2015年9月23日水曜日

東京の夜の誰もいない場所。

よくしたことにこの東京でも「誰もいない場所」というのはあるものだ。
わたしはいつの頃からか、誰もいない場所というものを嗅ぎ分ける能力を身に付けてしまっている。

クルマに乗って走るとき、という話だがわたしはどうにも人のいない場所へ、人のいない場所へとハンドルを向けてしまう傾向がある。夜の闇、本物の暗闇などというものは東京に於いてはほぼ、存在しない。しかしながら上手に時間を選んで東京の外れあたりをを選んで走ってみると、なにやらぽつりぽつりと人がいない静かな場所がある。そういう場所をクルマで楽しむ。
こういうのはもしかするとあまり褒められた趣味ではないのかもしれない。
何故夜走るのか、なぜ人がいない場所を選ぶのか。それはそういう場所が私の好奇心や想像力をどうにもかきたてるからだ。その気分には抗えない。

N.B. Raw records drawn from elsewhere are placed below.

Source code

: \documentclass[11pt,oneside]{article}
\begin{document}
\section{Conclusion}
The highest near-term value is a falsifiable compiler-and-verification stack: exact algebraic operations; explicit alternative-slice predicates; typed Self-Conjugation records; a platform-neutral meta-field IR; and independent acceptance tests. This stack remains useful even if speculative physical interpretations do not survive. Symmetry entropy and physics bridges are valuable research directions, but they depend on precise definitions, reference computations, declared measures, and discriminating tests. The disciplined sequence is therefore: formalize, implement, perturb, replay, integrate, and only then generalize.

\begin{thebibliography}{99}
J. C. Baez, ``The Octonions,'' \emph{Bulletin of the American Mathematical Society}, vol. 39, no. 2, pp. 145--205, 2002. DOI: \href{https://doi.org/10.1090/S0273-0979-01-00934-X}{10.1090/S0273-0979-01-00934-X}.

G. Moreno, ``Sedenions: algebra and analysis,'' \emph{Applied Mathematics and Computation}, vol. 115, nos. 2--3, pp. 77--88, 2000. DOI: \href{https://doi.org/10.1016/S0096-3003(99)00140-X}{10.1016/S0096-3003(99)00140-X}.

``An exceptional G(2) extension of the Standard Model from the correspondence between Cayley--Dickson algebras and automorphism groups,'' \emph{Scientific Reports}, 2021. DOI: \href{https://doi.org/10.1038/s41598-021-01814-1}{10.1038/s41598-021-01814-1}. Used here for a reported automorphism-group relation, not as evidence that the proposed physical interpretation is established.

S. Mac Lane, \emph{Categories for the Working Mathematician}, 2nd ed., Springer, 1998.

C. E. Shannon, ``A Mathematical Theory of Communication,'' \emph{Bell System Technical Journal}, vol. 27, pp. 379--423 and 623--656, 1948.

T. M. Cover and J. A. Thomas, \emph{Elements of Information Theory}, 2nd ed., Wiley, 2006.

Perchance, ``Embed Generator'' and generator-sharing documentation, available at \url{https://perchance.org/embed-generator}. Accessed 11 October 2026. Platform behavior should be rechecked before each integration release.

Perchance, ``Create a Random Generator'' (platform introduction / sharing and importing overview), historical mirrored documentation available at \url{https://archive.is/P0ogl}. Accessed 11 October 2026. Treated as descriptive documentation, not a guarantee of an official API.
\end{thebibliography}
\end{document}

いつもそそくさと身支度を整え車のキーを机の上から取り上げる。
月明かりの夜がある。どんよりした雨の日もある。強い雷雨、雪の降る日、そんな天候がすぐれない日、そういう時の方が気持ちが大きく動く。心の振れ幅や感じ方の受容素子がざわざわと音を立てて波立つのだ。そんな夜は必ずクルマのキーをうろうろと弄んでしまう。いや、迷う事は少ない気がする。思った時はすでに足がガレージに向かっている。そうやって車のドアを開いて、またエンジンに火を入れてしまう。

なにをする訳ではないのだ。
ただただ、クルマを走らせる。たまに気が向いて写真を撮ってみたりする。ビデオをまわすことは稀だ。いい所写真、それよりも自分のざわつく心を楽しんで夜を走る。そのざわつく心に任せたままハンドルを切り、アクセルを踏み、ひとりごとをつぶやいたり昔のことに胸を痛めたりする。

なによりも心が自由になる時間というのがわたしにとっての「誰もいない場所」と「夜の闇」らしい。そこに身を浸す為に、自分のクルマはいつでも切らさずに飼っている。